FII vs DII: Is India's Index Floor Real?

FIIs dumped ₹5,616 crore on June 3 alone. DIIs absorbed nearly every rupee. The standoff is holding indices up — but the math won't work forever.

market · 5 June 2026 · 4 min read

FII vs DII: Is India's Index Floor Real?
FII Selling Meets DII Buying — The Numbers First Net FII outflows hit ₹5,616.56 crore on June 3, continuing a selling streak that has now erased ₹55,963 crore in cumulative FII equity flows through May.
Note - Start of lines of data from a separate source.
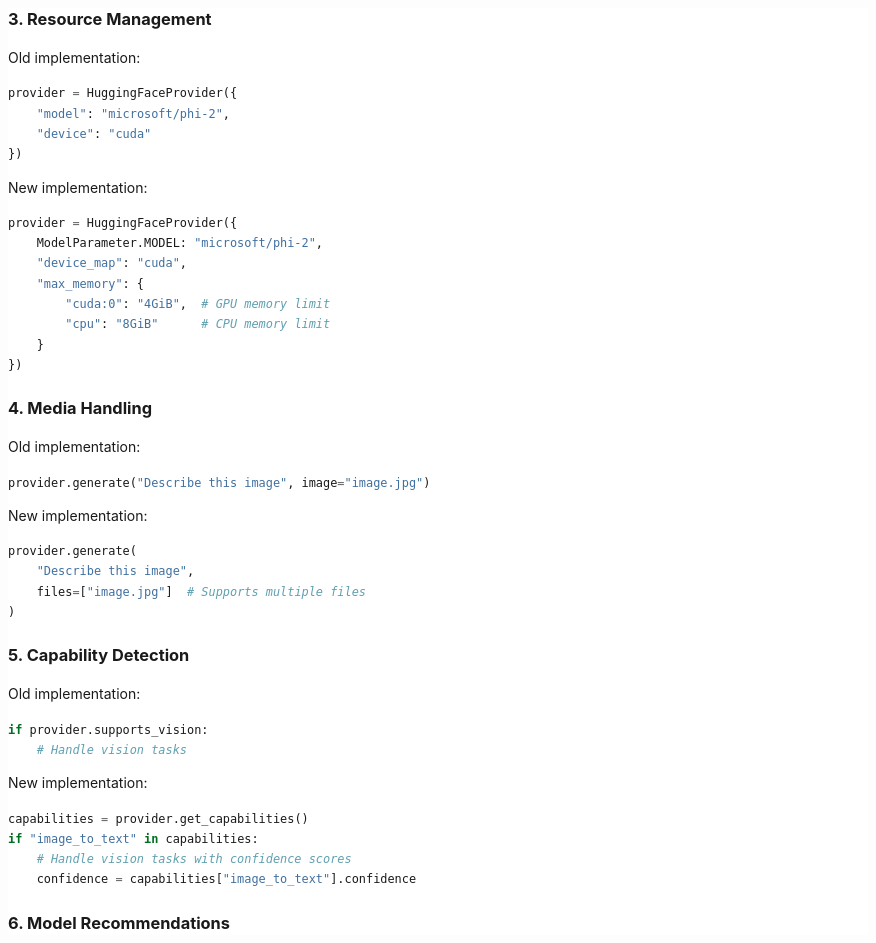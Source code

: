 ### 3. Resource Management

Old implementation:
```python
provider = HuggingFaceProvider({
    "model": "microsoft/phi-2",
    "device": "cuda"
})
```

New implementation:
```python
provider = HuggingFaceProvider({
    ModelParameter.MODEL: "microsoft/phi-2",
    "device_map": "cuda",
    "max_memory": {
        "cuda:0": "4GiB",  # GPU memory limit
        "cpu": "8GiB"      # CPU memory limit
    }
})
```

### 4. Media Handling

Old implementation:
```python
provider.generate("Describe this image", image="image.jpg")
```

New implementation:
```python
provider.generate(
    "Describe this image",
    files=["image.jpg"]  # Supports multiple files
)
```

### 5. Capability Detection

Old implementation:
```python
if provider.supports_vision:
    # Handle vision tasks
```

New implementation:
```python
capabilities = provider.get_capabilities()
if "image_to_text" in capabilities:
    # Handle vision tasks with confidence scores
    confidence = capabilities["image_to_text"].confidence
```

### 6. Model Recommendations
On the same session, domestic institutional investors — mutual funds, insurance companies, pension allocators — bought ₹5,740.89 crore, a near-perfect offset that kept NSE: NIFTY and NSE: SENSEX from breaking down. The one-day delta between FII selling and DII buying: roughly ₹124 crore. That's how thin the support is. This isn't a rally. It's a stalemate. The NIFTY has largely traded in a 300-point band through this period, which looks like stability on a chart but masks an unusual structural tension: foreign capital is leaving, and domestic SIP-driven flows are the only reason the exits aren't louder. For context, India's domestic mutual fund industry crossed ₹20,000 crore in monthly SIP inflows earlier this year. That sustained retail participation has effectively created a buyer of last resort — one that doesn't react to dollar strength or Fed commentary the way a foreign desk does. What Heavy Institutional Selling Means for Large-Caps The stocks bearing the heaviest cross-institutional traffic are predictably the most liquid names. [HDFC Bank](/stock/HDFCBANK) (NSE: HDFCBANK), [ICICI Bank](/stock/ICICIBANK) (NSE: ICICIBANK), and [State Bank of India](/stock/SBIN) (NSE: SBIN) collectively account for a significant slice of both FII portfolio weight and DII accumulation targets. When FIIs rotate out of India, these names take the first hit on volume. When DIIs step in, they buy the same names — because index mandates don't offer much discretion. [Reliance Industries](/stock/RELIANCE) (NSE: RELIANCE) is a separate case. Its ownership structure, with promoter holdings above 50%, limits the float available to institutional players. That actually insulates it from the worst of FII-driven volatility, though it also caps how much DII buying can meaningfully move t...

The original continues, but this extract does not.